After a Three-Year Test Run, the College Considers Changing the Housing Lottery Once Again

By Joe Mathews, Crimson Staff Writer

When the Committee on House Life instituted the non-ordered choice in early 1990, it was billed as a three-year experiment which would conclude with last spring's housing lottery.

Next month, the committee--made up of house masters, administrators and student representatives--plans to review non-ordered choice. And several house masters hint that the experiment will remain in place for at least one more year.

Dean of the College L. Fred Jewett '57 echoes the sentiment, saying "If we're going to make a change, it will come later than this year. My personal sense right now is that the system has worked well enough that we can live with it."

Non-ordered choice was supposed to be a short-term compromise, born out of a spirited committee fight. Back then, Adams House Master Robert J. Kiely and former Eliot House Master Alan E. Heimert '49 vigorously opposed an attempt by some of their colleagues and Jewett to fully randomize the housing lottery.

"The masters never exactly got at each other's throats," says Mather House Master Jeffrey G. Williamson, who supported the compromise. "But it's fair to say the debate was lively."

Jewett said in an interview last week that while he will continue to support the compromise, he prefers randomizing all housing assignments.

"By and large, the masters feel there's been some progress," says Jewett. "I feel there are some who would like to go with a randomization system."

According to interviews with half a dozen house masters, a majority of the committee members prefer either non-ordered choice or randomization, and many randomization supporters view the compromise system favorably.
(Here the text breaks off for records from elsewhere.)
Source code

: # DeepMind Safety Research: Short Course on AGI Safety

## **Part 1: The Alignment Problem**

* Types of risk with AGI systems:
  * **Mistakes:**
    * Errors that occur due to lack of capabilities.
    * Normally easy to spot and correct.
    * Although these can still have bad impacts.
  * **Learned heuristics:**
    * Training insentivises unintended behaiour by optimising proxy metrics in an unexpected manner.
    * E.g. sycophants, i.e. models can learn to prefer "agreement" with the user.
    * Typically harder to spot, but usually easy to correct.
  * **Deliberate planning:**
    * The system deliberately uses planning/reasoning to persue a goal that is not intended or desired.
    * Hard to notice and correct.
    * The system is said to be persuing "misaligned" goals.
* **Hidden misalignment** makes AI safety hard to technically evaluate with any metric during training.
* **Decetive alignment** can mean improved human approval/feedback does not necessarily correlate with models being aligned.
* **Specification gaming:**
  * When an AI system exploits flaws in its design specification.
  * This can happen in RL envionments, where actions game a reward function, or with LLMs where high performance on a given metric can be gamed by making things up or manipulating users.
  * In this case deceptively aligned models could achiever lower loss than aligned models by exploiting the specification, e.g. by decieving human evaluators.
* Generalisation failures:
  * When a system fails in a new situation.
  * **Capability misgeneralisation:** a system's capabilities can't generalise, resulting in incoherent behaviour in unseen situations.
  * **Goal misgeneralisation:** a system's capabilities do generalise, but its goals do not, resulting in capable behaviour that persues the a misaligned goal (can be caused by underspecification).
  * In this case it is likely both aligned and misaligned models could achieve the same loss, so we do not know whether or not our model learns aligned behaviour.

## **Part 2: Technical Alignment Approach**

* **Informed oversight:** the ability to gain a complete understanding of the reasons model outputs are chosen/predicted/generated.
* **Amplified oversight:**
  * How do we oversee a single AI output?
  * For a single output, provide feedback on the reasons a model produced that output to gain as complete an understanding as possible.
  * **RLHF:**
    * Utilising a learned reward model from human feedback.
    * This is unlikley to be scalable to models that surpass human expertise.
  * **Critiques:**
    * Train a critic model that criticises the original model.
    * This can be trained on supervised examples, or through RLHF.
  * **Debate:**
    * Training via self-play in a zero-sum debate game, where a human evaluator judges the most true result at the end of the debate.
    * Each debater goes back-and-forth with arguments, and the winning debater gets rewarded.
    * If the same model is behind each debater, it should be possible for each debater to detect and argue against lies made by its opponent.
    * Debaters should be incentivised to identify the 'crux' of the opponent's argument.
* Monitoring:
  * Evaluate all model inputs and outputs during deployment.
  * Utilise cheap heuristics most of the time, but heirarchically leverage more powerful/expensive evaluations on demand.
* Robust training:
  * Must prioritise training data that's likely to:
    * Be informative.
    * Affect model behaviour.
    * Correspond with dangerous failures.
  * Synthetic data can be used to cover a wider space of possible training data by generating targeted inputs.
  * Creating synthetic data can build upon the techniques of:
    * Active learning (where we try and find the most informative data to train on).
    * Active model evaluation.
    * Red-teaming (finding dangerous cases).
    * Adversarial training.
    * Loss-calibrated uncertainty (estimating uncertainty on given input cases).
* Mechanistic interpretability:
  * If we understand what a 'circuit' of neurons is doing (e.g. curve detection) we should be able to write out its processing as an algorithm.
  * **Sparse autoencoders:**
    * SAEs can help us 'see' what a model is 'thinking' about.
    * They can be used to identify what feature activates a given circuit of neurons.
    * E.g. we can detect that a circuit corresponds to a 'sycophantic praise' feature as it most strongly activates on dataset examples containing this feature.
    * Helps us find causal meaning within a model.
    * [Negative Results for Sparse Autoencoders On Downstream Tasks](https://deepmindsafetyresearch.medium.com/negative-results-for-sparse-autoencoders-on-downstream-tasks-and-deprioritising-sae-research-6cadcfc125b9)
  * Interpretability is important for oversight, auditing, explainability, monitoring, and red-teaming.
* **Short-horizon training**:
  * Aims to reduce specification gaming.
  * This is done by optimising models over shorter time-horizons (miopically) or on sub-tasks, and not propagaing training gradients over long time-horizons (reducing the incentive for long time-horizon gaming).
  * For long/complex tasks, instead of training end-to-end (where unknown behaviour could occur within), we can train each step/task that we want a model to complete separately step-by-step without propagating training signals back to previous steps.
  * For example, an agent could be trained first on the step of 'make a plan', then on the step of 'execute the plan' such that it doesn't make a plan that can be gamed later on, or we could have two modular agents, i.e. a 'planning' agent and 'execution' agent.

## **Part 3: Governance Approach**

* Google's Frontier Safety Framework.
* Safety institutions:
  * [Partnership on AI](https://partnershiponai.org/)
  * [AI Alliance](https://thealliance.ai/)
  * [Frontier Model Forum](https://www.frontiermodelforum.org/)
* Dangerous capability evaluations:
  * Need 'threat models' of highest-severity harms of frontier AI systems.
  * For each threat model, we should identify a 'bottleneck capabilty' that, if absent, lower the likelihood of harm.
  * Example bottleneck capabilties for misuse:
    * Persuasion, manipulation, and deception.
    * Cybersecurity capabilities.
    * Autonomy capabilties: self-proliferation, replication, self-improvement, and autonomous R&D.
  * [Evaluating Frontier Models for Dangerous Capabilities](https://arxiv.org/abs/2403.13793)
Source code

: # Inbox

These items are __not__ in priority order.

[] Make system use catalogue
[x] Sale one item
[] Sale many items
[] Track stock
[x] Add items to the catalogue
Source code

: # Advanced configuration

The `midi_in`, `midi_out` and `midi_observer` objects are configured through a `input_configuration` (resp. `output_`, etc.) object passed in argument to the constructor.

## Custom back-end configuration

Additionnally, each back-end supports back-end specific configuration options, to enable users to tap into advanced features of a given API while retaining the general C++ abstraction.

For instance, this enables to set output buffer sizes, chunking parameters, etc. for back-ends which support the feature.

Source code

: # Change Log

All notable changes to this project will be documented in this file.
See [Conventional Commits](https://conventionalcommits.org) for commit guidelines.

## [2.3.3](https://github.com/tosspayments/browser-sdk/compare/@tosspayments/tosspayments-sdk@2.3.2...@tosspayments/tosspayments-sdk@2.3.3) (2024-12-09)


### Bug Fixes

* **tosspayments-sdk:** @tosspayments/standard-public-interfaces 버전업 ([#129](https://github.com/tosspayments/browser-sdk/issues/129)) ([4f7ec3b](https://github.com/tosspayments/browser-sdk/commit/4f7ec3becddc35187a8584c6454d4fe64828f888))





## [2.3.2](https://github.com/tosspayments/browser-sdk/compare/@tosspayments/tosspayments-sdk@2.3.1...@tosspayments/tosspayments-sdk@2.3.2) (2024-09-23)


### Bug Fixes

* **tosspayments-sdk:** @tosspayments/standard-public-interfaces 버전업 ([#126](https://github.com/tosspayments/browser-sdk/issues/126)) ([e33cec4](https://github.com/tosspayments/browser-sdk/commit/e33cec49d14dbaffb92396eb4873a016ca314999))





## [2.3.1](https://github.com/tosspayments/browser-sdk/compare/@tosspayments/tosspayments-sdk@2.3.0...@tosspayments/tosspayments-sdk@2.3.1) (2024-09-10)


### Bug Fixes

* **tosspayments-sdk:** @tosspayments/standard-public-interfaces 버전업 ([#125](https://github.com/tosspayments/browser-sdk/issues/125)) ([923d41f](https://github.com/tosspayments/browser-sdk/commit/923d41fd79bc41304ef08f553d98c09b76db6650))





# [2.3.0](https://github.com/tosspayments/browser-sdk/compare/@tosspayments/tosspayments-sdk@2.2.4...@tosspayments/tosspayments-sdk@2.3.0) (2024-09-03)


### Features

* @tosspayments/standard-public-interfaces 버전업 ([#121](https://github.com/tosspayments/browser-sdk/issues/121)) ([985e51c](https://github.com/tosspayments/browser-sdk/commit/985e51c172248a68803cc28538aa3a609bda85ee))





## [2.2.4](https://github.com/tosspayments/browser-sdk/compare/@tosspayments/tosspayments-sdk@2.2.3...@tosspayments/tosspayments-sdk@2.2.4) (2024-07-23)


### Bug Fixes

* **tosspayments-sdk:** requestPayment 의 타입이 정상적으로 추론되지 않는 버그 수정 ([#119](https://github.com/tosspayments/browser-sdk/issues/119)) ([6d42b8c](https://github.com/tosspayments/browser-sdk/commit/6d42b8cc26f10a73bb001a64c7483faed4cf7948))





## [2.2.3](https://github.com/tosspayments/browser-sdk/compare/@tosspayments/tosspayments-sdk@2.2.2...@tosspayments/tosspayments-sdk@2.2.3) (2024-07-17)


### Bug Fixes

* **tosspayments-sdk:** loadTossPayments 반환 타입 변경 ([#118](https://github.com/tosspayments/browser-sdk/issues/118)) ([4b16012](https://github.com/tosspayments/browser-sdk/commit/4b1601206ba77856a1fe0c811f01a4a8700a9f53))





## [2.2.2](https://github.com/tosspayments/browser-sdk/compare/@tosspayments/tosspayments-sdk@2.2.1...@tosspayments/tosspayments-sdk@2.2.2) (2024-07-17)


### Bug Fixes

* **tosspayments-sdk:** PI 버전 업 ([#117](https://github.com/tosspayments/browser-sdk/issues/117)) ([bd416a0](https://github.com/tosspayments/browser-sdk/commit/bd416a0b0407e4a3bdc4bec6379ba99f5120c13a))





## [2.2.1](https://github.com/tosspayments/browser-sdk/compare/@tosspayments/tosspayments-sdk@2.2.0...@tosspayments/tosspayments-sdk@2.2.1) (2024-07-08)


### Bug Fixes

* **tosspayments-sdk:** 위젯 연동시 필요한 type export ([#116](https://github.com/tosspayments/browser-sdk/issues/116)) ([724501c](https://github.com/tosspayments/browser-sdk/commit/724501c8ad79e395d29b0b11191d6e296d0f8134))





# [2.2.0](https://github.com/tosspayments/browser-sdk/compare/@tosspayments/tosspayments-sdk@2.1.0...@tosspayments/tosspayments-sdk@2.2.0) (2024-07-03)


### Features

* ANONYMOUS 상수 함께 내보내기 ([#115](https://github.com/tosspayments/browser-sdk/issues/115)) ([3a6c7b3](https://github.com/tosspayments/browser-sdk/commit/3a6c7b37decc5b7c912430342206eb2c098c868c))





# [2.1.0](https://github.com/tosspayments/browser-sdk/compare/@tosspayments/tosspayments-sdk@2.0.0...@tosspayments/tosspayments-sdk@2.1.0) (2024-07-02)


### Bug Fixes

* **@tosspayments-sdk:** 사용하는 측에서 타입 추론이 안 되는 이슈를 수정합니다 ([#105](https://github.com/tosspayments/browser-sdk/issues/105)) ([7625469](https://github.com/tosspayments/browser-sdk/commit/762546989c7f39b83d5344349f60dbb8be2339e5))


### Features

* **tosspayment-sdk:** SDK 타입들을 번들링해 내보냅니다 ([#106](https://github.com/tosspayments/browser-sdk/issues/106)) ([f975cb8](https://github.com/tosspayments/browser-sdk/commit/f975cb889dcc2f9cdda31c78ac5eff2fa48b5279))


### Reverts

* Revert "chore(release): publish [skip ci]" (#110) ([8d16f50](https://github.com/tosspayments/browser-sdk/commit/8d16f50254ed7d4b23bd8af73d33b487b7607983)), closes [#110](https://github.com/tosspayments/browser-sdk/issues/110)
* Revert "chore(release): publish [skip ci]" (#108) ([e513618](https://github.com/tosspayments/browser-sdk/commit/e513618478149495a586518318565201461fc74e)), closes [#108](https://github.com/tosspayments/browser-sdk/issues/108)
"Harvard spends millions of dollars [on financial aid] to get a diversified student body, so each house should get a diverse group," says Quincy House Master Michael Shinagel, who considers himself a supporter both of increased diversity and non-ordered choice.

"If anything, it's softened some of the house stereotypes," Shinagel says.

Despite growing support for some randomization and the departure of Heimert, Kiely maintains his support for ordered choice, under which students could rank their house preferences.

"I'm still in favor of the old system," says Kiely, who is Loker professor of English. "I think if people who have similar interests want to group together, I don't have any problem with that."

Kiely says the system is at fault for the record number of transfers, which the Adams master terms "an administrative headache." Jewett says last spring's 127 transfers was a result of a "relaxing" of transfer procedures.

Still, Jewett concedes that the housing lottery creates considerable stress for first-years. But he says no compromise is without flaws.

In the fall of 1989, it was Jewett--armed with a set of statistics showing a lack of extracurricular, racial and socioeconomic diversity in the houses--who raised the spector of randomization as a viable method of diversifying the houses.

He was immediately rebuked by a student group calling itself the Committee Against Randomization and headed by James M. Harmon '93-'94. The committee of first-years argued that student choice should not be neglected at the expense of increasing diversity.

"Every system is flawed," says Harmon, whose group proposed the compromise. "But I think the present system is working well enough to preserve it."